• [WHAT IS REQUIRED]
Please return each entry that follows exactly as written, and keep the pictures out.

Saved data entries
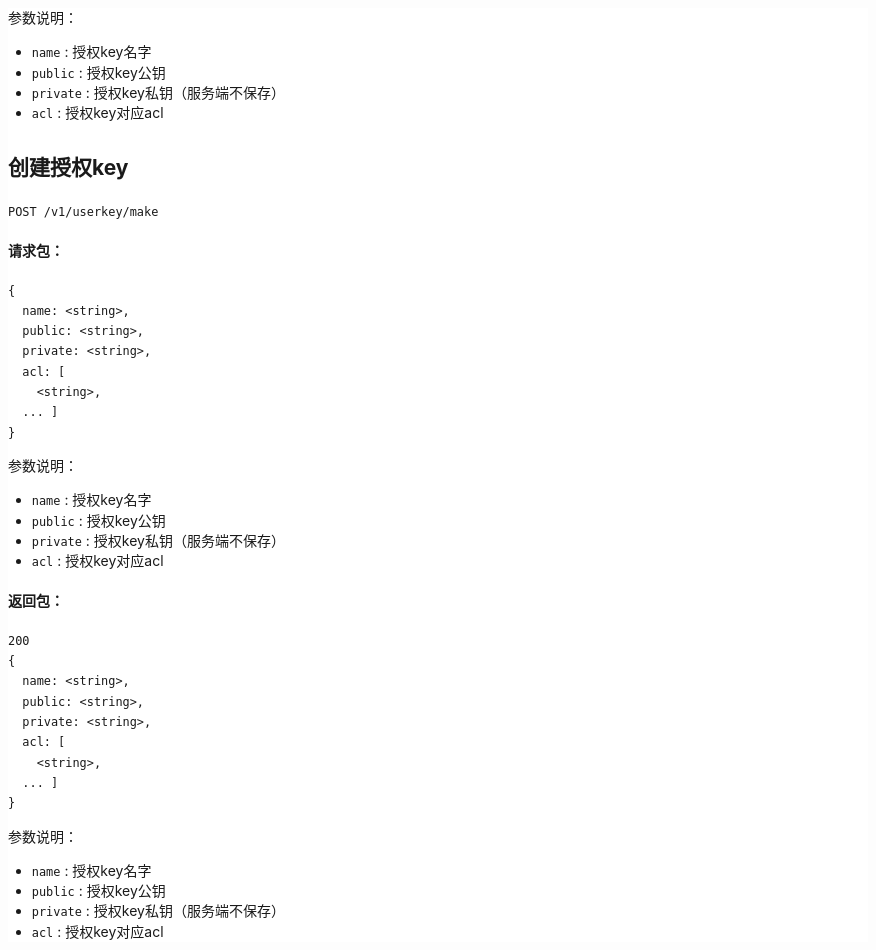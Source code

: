 
参数说明：
* `name` : 授权key名字
* `public` : 授权key公钥
* `private` : 授权key私钥（服务端不保存）
* `acl` : 授权key对应acl



## 创建授权key
```
POST /v1/userkey/make
```

#### 请求包：
```
{
  name: <string>,
  public: <string>,
  private: <string>,
  acl: [
    <string>,
  ... ]
}
```


参数说明：

* `name` : 授权key名字
* `public` : 授权key公钥
* `private` : 授权key私钥（服务端不保存）
* `acl` : 授权key对应acl


#### 返回包：
```
200
{
  name: <string>,
  public: <string>,
  private: <string>,
  acl: [
    <string>,
  ... ]
}
```


参数说明：
* `name` : 授权key名字
* `public` : 授权key公钥
* `private` : 授权key私钥（服务端不保存）
* `acl` : 授权key对应acl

• [TASK RESPONSE]
Source code

: 
参数说明：
* `name` : 授权key名字
* `public` : 授权key公钥
* `private` : 授权key私钥（服务端不保存）
* `acl` : 授权key对应acl



## 创建授权key
```
POST /v1/userkey/make
```

#### 请求包：
```
{
  name: <string>,
  public: <string>,
  private: <string>,
  acl: [
    <string>,
  ... ]
}
```


参数说明：

* `name` : 授权key名字
* `public` : 授权key公钥
* `private` : 授权key私钥（服务端不保存）
* `acl` : 授权key对应acl


#### 返回包：
```
200
{
  name: <string>,
  public: <string>,
  private: <string>,
  acl: [
    <string>,
  ... ]
}
```


参数说明：
* `name` : 授权key名字
* `public` : 授权key公钥
* `private` : 授权key私钥（服务端不保存）
* `acl` : 授权key对应acl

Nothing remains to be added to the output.